“Los Trapos Sucios Se Lavan en la Casa” is a very popular saying in my Puerto Rican Culture, and for my family a very present one. My mother has always said this phrase to me and my sisters, and still does.
Preparing for SlideFest and my actual performance during SlideFest was all very cathartic. It was a place within and a space around me that I finally felt comfortable rebelling against this phrase that I have always found annoying. I understand that secrets within the family should stay inside the home; but sometimes secrets need to be let out for them to be able to be resolved.

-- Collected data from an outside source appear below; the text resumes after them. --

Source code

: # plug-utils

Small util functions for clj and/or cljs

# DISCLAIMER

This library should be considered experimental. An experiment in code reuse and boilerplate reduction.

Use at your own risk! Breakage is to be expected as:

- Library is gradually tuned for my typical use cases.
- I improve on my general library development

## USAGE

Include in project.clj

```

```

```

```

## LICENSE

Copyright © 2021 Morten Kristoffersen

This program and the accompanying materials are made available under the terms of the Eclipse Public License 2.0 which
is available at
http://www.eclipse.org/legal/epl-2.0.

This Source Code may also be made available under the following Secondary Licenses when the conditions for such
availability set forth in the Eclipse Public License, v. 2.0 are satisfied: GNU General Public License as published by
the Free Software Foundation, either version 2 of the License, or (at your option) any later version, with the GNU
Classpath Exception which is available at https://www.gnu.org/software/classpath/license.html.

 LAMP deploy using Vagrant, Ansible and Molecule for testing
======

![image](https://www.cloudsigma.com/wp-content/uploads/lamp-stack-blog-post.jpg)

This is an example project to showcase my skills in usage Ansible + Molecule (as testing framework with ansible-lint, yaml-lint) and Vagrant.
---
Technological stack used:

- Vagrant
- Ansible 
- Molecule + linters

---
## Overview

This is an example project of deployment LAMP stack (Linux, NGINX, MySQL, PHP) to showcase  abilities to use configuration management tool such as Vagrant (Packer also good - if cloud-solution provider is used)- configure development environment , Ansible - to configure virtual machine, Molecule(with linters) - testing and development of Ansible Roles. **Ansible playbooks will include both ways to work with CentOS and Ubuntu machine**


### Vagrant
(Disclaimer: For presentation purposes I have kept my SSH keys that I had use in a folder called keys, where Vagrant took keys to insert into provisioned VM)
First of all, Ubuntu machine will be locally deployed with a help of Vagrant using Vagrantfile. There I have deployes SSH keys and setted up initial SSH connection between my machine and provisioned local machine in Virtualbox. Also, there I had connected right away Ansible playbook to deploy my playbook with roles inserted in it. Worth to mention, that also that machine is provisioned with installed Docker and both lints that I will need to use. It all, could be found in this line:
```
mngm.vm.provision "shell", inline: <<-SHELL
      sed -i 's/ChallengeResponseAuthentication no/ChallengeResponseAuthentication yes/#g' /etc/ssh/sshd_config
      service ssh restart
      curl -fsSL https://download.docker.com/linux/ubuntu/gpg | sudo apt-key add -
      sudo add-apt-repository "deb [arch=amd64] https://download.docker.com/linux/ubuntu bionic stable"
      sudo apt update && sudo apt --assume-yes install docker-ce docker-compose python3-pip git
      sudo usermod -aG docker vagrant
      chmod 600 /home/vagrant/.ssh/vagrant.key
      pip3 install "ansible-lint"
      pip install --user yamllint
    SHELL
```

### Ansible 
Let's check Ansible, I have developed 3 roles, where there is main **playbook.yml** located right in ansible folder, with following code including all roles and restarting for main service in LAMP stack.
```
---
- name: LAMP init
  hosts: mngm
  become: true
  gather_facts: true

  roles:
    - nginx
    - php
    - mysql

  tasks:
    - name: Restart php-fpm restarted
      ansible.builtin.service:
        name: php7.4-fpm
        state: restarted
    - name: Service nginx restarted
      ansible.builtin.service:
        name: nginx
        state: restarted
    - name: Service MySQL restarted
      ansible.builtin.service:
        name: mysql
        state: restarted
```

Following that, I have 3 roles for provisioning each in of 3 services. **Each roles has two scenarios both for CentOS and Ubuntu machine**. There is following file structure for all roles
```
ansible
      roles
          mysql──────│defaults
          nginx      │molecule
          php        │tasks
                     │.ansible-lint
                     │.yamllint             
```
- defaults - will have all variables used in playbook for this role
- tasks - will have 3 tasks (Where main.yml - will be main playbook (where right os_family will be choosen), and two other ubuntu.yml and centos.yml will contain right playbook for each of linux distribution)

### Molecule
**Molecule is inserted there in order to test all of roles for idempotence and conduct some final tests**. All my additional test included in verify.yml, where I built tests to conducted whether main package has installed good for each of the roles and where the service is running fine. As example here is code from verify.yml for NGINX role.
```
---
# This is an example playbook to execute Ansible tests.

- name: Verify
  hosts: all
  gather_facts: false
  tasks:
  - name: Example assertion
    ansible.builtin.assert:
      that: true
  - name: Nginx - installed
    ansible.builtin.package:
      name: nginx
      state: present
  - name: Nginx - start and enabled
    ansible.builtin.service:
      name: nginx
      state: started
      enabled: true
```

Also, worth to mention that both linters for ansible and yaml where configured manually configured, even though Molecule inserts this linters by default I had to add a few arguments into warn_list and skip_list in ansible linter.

In this process I took some old photographs from my mothers closet at home. I wanted to find all the pictures of my family before I was born. When they were five. My mother had a complicated birth with my twin sisters, where she almost died. They told her she could never have anymore children. And then there were six.
I made six dirty underwear, representing my core family. Then transfered the vintage pictures onto underwear (front and back) and wrote all my family’s secrets on them by hand. It was very hard for me to do this, but with a big sense of relief with a great weight off my shoulders. My Mom would punish me if she knew what I did. I am almost 30 years old and still dealing with this childhood rebellion. Why? I don’t know maybe it is because I am the youngest in my family and the secrets were always kept from me, as if i wouldn’t be able to deal… slowly but surely I found out every dirty little secret…and now is when I am dealing with them. Art, Photography, Writing and Performance is my way of coping – hence my performance for SlideFest.
I started out inside a bucket of water – I had to clean myself first. I have been a dirty girl. Then I get on to angrily and fearfully clean each underwear one by one. Rubbing the underwear hard against the washer, i would stand up to be able to be more rough, I even cleaned them with my feet, because they are so dirty.
Exposing myself and my family like that was a real challenge, especially when the audience came up to get a closer look. I got embarrassed and didn’t know what to do. Finally, I decided, “enough of this! No, never mind!” Maybe I don’t want be that vulnerable in public. So, I decided to take back my dirty underwear, my washer and my water bin and go home.